▸ What the task requires
All lines below containing "Qual" are to be listed.

▸ Exercise material
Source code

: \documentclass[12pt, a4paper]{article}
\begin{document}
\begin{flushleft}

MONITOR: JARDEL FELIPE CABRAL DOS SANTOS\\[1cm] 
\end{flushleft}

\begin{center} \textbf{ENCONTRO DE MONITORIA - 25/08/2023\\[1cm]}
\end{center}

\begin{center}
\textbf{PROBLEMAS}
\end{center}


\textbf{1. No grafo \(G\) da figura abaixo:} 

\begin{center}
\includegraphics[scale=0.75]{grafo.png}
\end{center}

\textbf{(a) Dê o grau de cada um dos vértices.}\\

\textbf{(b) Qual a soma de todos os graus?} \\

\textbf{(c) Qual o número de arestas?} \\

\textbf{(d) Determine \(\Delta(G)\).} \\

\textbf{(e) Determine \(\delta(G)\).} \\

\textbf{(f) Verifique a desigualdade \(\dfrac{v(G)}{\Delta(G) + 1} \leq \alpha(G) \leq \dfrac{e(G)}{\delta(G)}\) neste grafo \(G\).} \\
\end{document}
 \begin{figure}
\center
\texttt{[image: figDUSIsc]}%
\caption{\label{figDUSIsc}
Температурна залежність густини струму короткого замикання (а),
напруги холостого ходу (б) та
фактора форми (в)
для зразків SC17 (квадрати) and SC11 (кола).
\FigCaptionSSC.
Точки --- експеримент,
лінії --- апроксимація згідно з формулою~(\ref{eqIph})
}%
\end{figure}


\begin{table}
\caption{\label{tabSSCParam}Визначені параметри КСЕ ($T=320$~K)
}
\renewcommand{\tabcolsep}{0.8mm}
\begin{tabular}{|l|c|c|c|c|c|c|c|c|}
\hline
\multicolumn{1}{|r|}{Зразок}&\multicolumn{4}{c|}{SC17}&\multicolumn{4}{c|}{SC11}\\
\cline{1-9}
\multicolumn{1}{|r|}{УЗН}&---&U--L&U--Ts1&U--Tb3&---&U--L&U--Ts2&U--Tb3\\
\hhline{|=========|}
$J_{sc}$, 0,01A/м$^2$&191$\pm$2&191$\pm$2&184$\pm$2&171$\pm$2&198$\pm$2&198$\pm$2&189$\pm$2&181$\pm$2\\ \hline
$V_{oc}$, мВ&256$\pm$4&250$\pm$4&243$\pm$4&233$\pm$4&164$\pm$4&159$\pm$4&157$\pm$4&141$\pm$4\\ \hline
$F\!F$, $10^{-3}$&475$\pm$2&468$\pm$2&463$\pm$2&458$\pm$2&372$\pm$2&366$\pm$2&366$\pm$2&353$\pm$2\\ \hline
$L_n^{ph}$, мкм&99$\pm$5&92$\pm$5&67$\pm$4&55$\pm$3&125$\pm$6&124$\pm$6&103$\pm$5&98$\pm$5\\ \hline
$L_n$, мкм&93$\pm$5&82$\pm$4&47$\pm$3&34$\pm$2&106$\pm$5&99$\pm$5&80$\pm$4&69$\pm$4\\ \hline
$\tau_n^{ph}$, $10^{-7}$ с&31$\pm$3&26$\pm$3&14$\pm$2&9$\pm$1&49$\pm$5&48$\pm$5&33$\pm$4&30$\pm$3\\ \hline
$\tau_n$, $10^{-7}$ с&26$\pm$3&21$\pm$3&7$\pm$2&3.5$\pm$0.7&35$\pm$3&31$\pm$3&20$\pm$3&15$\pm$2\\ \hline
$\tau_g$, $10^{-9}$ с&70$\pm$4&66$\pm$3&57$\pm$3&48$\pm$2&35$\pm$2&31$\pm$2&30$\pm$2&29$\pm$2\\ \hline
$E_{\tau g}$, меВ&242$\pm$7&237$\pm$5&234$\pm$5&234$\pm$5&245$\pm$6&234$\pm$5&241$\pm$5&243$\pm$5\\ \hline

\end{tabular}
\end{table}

▸ Exercise output
\textbf{(b) Qual a soma de todos os graus?} \\
\textbf{(c) Qual o número de arestas?} \\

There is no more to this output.